On the defence, ultimately a failure to patch is not usually an IT failure – it’s often a failure of system design, organisational culture, unwillingness to invest or other human factors.
As technology becomes more advanced, this will change. There will be more attacks that are purely technological, and that makes them harder to defend against.
A second major change is that we are all seeing more and more aspects of our life move online. The Internet of Things will see billions more devices connected to the internet – from our baby monitors to our toasters. And, we’ll have more digitised cities.
These two technological trends will combine to produce a new kind of cyber threat by 2030.

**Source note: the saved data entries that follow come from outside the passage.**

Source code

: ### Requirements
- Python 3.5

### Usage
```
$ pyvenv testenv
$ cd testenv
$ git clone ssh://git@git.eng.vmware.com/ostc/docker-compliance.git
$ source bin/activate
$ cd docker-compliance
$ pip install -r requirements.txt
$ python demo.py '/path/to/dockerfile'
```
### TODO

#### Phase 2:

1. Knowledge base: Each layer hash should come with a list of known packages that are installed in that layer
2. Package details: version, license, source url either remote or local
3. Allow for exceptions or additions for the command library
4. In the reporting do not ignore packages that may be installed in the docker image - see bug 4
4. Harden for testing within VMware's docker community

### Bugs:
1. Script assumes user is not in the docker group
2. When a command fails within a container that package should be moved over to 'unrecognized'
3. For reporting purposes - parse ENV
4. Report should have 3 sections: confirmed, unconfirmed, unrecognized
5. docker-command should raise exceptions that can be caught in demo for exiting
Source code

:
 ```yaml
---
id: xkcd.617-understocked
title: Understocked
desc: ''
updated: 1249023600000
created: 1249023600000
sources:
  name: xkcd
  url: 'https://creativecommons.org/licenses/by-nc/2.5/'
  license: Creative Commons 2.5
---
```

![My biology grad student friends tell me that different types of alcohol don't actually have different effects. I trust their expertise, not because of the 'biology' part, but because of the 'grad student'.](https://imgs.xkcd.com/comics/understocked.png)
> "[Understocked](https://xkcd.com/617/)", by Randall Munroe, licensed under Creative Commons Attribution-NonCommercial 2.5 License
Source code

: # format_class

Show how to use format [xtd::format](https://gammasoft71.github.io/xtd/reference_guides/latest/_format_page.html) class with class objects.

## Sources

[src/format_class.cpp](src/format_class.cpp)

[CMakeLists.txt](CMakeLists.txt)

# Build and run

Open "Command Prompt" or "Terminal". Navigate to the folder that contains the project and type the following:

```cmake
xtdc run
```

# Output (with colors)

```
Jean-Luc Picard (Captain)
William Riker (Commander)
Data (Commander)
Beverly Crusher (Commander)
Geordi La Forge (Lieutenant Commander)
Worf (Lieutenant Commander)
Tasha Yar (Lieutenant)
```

Now of course, technology advantage flows in both directions. Technology will enhance the opportunities for cyber crime, it will also enhance the opportunities for cyber defence.

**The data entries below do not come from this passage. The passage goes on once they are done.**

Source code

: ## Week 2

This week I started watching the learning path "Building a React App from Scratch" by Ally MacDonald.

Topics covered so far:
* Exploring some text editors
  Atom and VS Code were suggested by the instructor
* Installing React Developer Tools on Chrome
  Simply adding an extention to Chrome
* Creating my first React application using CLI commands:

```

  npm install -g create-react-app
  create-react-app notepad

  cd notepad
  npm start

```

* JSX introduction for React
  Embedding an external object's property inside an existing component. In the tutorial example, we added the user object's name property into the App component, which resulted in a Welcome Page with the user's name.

If anything, today I would say the initiative is with cyber defence – because automation is still favouring detection and blocking rather than penetration and movement, as well as detecting attempts at credential harvesting.

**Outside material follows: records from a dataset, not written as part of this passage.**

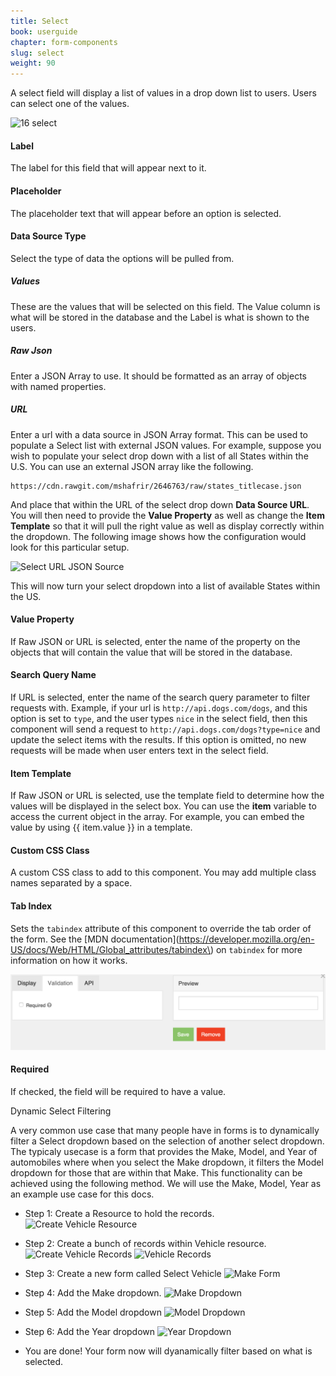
 ```yaml
---
title: Select
book: userguide
chapter: form-components
slug: select
weight: 90
---
```

A select field will display a list of values in a drop down list to users. Users can select one of the values.

![16 select](https://cloud.githubusercontent.com/assets/13321142/13097258/3083d2fa-d4e5-11e5-96e9-28759d9a045b.png)

#### Label

The label for this field that will appear next to it.

#### Placeholder

The placeholder text that will appear before an option is selected.

#### Data Source Type

Select the type of data the options will be pulled from.

##### Values

These are the values that will be selected on this field. The Value column is what will be stored in the database and the Label is what is shown to the users.

##### Raw Json

Enter a JSON Array to use. It should be formatted as an array of objects with named properties.

##### URL

Enter a url with a data source in JSON Array format. This can be used to populate a Select list with external JSON values. For example, suppose you wish to populate your select drop down with a list of all States within the U.S. You can use an external JSON array like the following.

```
https://cdn.rawgit.com/mshafrir/2646763/raw/states_titlecase.json
```

And place that within the URL of the select drop down <strong>Data Source URL</strong>. You will then need to provide the <strong>Value Property</strong> as well as change the <strong>Item Template</strong> so that it will pull the right value as well as display correctly within the dropdown. The following image shows how the configuration would look for this particular setup.

![Select URL JSON Source](https://raw.githubusercontent.com/formio/help.form.io/gh-pages/assets/img/userguide/userguide-select-url.png)

This will now turn your select dropdown into a list of available States within the US.

#### Value Property

If Raw JSON or URL is selected, enter the name of the property on the objects that will contain the value that will be stored in the database.

#### Search Query Name

If URL is selected, enter the name of the search query parameter to filter requests with. Example, if your url is `http://api.dogs.com/dogs`, and this option is set to `type`, and the user types `nice` in the select field, then this component will send a request to `http://api.dogs.com/dogs?type=nice` and update the select items with the results. If this option is omitted, no new requests will be made when user enters text in the select field.

#### Item Template

If Raw JSON or URL is selected, use the template field to determine how the values will be displayed in the select box. You can use the **item** variable to access the current object in the array. For example, you can embed the value by using {{ item.value }} in a template.

#### Custom CSS Class

A custom CSS class to add to this component. You may add multiple class names separated by a space.

#### Tab Index

Sets the `tabindex` attribute of this component to override the tab order of the form. See the [MDN documentation](https://developer.mozilla.org/en-US/docs/Web/HTML/Global_attributes/tabindex\) on `tabindex` for more information on how it works.

![](/assets/img/select-validation.png)

#### Required

If checked, the field will be required to have a value.

Dynamic Select Filtering

A very common use case that many people have in forms is to dynamically filter a Select dropdown based on the selection of another select dropdown. The typicaly usecase is a form that provides the Make, Model, and Year of automobiles where when you select the Make dropdown, it filters the Model dropdown for those that are within that Make. This functionality can be achieved using the following method. We will use the Make, Model, Year as an example use case for this docs.

 - Step 1: Create a Resource to hold the records.
  ![Create Vehicle Resource](https://raw.githubusercontent.com/formio/help.form.io/gh-pages/assets/img/userguide/formio-dealer-1.png)

 - Step 2: Create a bunch of records within Vehicle resource.
  ![Create Vehicle Records](https://raw.githubusercontent.com/formio/help.form.io/gh-pages/assets/img/userguide/formio-dealer-2.png)
  ![Vehicle Records](https://raw.githubusercontent.com/formio/help.form.io/gh-pages/assets/img/userguide/formio-dealer-3.png)

 - Step 3: Create a new form called Select Vehicle
  ![Make Form](https://raw.githubusercontent.com/formio/help.form.io/gh-pages/assets/img/userguide/formio-dealer-4a.png)

 - Step 4: Add the Make dropdown.
  ![Make Dropdown](https://raw.githubusercontent.com/formio/help.form.io/gh-pages/assets/img/userguide/formio-dealer-5.png)

 - Step 5: Add the Model dropdown
  ![Model Dropdown](https://raw.githubusercontent.com/formio/help.form.io/gh-pages/assets/img/userguide/formio-dealer-6.png)

 - Step 6: Add the Year dropdown
  ![Year Dropdown](https://raw.githubusercontent.com/formio/help.form.io/gh-pages/assets/img/userguide/formio-dealer-7.png)

 - You are done! Your form now will dyanamically filter based on what is selected.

What I am concerned about in 2030 – the endpoint timeline our Cyber Security Strategy is focused on – is keeping governments and police and the good guys ahead of the game.
I do not want to be alarmist, because ultimately technological shifts are at their core neutral – it is all about how you harness them.
Let me be clear, I’m not saying the following dystopian future will happen, but if there is one thing I’ve learnt in the cyber security portfolio is that you need to plan for the most consequential scenario and work to stop it.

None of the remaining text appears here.